* _WHAT YOU HAVE TO DO_: In the entries that follow, the first line to write out is the one containing "- **The Hourglass", and the last is the one containing "- **The Chronicon**: A". Reproduce that stretch exactly, with nothing before or after it.

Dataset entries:
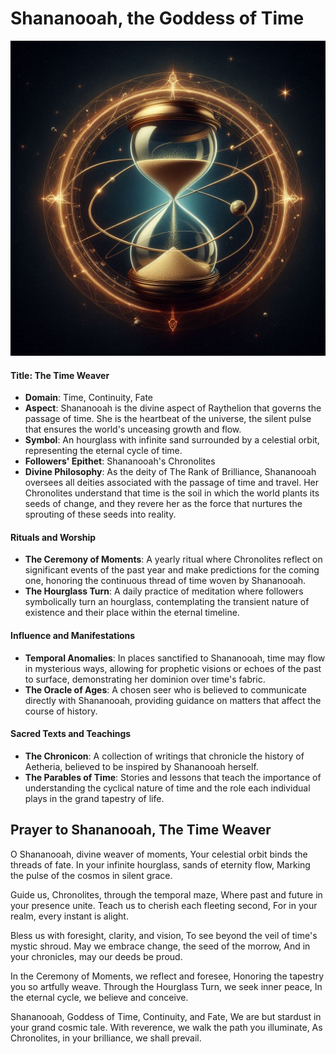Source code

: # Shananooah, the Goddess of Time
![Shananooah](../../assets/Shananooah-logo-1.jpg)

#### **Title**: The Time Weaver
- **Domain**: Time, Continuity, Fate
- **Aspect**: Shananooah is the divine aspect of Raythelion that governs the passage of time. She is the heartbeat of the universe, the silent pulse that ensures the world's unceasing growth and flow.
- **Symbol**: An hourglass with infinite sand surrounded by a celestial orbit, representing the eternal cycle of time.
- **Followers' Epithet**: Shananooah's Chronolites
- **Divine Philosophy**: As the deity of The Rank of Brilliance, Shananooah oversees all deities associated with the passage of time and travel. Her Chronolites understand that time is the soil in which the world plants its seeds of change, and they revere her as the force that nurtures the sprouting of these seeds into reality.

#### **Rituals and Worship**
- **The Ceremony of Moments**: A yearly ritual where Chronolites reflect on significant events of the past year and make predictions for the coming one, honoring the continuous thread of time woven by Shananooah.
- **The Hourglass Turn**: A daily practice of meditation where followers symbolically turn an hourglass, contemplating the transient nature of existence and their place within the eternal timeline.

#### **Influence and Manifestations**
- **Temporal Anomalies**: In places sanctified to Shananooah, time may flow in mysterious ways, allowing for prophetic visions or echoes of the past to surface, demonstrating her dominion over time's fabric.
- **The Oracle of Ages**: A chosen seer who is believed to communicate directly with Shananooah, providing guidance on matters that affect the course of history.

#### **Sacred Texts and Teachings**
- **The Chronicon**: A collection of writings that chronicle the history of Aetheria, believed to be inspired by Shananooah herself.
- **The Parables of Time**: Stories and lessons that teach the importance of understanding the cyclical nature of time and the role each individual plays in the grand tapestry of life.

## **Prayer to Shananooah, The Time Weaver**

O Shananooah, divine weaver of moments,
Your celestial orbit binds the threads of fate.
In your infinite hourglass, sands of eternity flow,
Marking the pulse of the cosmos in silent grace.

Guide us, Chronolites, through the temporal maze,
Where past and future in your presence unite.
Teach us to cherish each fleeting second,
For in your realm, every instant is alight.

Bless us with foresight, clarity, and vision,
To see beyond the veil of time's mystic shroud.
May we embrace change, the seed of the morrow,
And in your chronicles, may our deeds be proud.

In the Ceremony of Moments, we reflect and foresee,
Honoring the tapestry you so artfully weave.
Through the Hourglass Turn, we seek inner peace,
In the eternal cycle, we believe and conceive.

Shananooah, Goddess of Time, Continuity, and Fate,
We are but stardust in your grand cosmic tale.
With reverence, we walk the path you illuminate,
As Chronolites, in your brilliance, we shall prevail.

* _SOLUTION TO THIS PROBLEM_:
- **The Hourglass Turn**: A daily practice of meditation where followers symbolically turn an hourglass, contemplating the transient nature of existence and their place within the eternal timeline.

#### **Influence and Manifestations**
- **Temporal Anomalies**: In places sanctified to Shananooah, time may flow in mysterious ways, allowing for prophetic visions or echoes of the past to surface, demonstrating her dominion over time's fabric.
- **The Oracle of Ages**: A chosen seer who is believed to communicate directly with Shananooah, providing guidance on matters that affect the course of history.

#### **Sacred Texts and Teachings**
- **The Chronicon**: A collection of writings that chronicle the history of Aetheria, believed to be inspired by Shananooah herself.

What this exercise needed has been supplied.